JAKARTA, Analis News – Sidang lanjutan perkara No.39/Pid.B/2025/PN.Jkt.Utr terkait dugaan penipuan dan penggelapan uang dengan terdakwa Jevon Varian Gideon kembali digelar di Pengadilan Negeri Jakarta Utara pada Senin (24/3/2025).
Dalam sidang tersebut, tim kuasa hukum Jevon mengajukan Nota Pembelaan (Pleidoi) yang menegaskan bahwa klien mereka tidak bersalah dan meminta majelis hakim memberikan putusan bebas.
Namun, jalannya persidangan memicu tanda tanya besar. Jaksa Penuntut Umum (JPU) Erma Octora tidak menghadirkan terdakwa dengan alasan efisiensi anggaran. Padahal, di Pengadilan Negeri Jakarta Selatan, JPU tetap menghadirkan terdakwa dalam persidangan. Keputusan ini menimbulkan dugaan bahwa ada ketidaktransparanan dalam proses hukum yang dijalankan.
Publik pun mempertanyakan, apakah langkah JPU ini merupakan upaya mengaburkan perkara? Terdakwa Jevon sebenarnya memiliki hak untuk menyampaikan pleidoinya secara langsung di hadapan majelis hakim. Namun, dengan tidak dihadirkannya Jevon, hak tersebut seolah dikebiri.
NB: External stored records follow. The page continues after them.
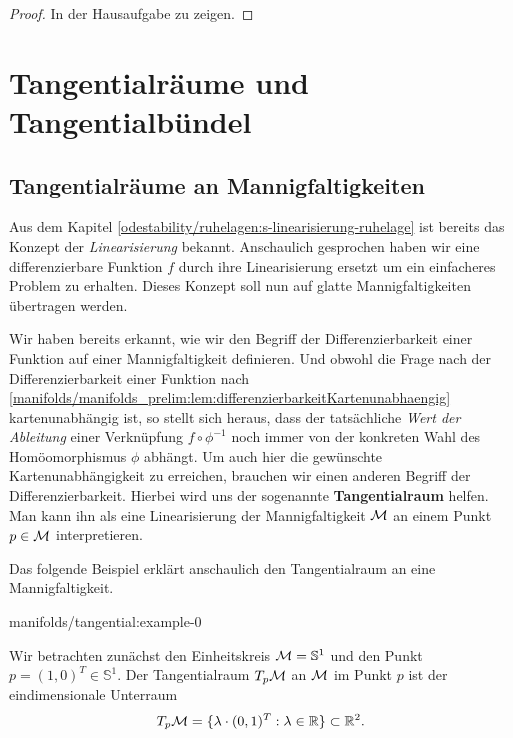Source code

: \begin{proof}
 In der Hausaufgabe zu zeigen.
\end{proof}


\section{Tangentialräume und Tangentialbündel}
\label{\detokenize{manifolds/tangential:tangentialraume-und-tangentialbundel}}\label{\detokenize{manifolds/tangential::doc}}

\subsection{Tangentialräume an Mannigfaltigkeiten}
\label{\detokenize{manifolds/tangential:tangentialraume-an-mannigfaltigkeiten}}
\par
Aus dem Kapitel \cref{odestability/ruhelagen:s-linearisierung-ruhelage}  ist bereits das Konzept der \emph{Linearisierung} bekannt.
Anschaulich gesprochen haben wir eine differenzierbare Funktion \(f\) durch ihre Linearisierung ersetzt um ein einfacheres Problem zu erhalten.
Dieses Konzept soll nun auf glatte Mannigfaltigkeiten übertragen werden.

\par
Wir haben bereits erkannt, wie wir den Begriff der Differenzierbarkeit einer Funktion auf einer Mannigfaltigkeit definieren.
Und obwohl die Frage nach der Differenzierbarkeit einer Funktion nach \cref{manifolds/manifolds_prelim:lem:differenzierbarkeitKartenunabhaengig} kartenunabhängig ist, so stellt sich heraus, dass der tatsächliche \emph{Wert der Ableitung} einer Verknüpfung \(f \circ\phi^{-1}\) noch immer von der konkreten Wahl des Homöomorphismus \(\phi\) abhängt.
Um auch hier die gewünschte Kartenunabhängigkeit zu erreichen, brauchen wir einen anderen Begriff der Differenzierbarkeit.
Hierbei wird uns der sogenannte \textbf{Tangentialraum} helfen.
Man kann ihn als eine Linearisierung der Mannigfaltigkeit \(\mathcal{M}\) an einem Punkt \(p\in\mathcal{M}\) interpretieren.

\par
Das folgende Beispiel erklärt anschaulich den Tangentialraum an eine Mannigfaltigkeit.
\begin{example}{}{manifolds/tangential:example-0}



\par
Wir betrachten zunächst den Einheitskreis \(\mathcal{M} = \mathbb{S}^1\) und den Punkt \(p = (1, 0)^T \in \mathbb{S}^1\).
Der Tangentialraum \(T_p\mathcal{M}\) an \(\mathcal{M}\) im Punkt \(p\) ist der eindimensionale Unterraum
\begin{align*}
T_p\mathcal{M} = \lbrace \lambda \cdot (0, 1)^T : \lambda \in \mathbb{R} \rbrace \subset \mathbb{R}^2.
\end{align*}\end{example}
Pleidoi: Jevon Harus Dibebaskan Karena Tidak Terbukti Bersalah
Dalam pleidoinya, tim kuasa hukum dari AJR & Co. Advocates & Legal Consultant menegaskan bahwa tidak ada bukti kuat yang menunjukkan bahwa Jevon terlibat dalam tindak pidana penipuan dan penggelapan sebagaimana didakwakan oleh JPU. Oleh karena itu, mereka mendesak agar majelis hakim segera membebaskan Jevon dan memulihkan hak-haknya.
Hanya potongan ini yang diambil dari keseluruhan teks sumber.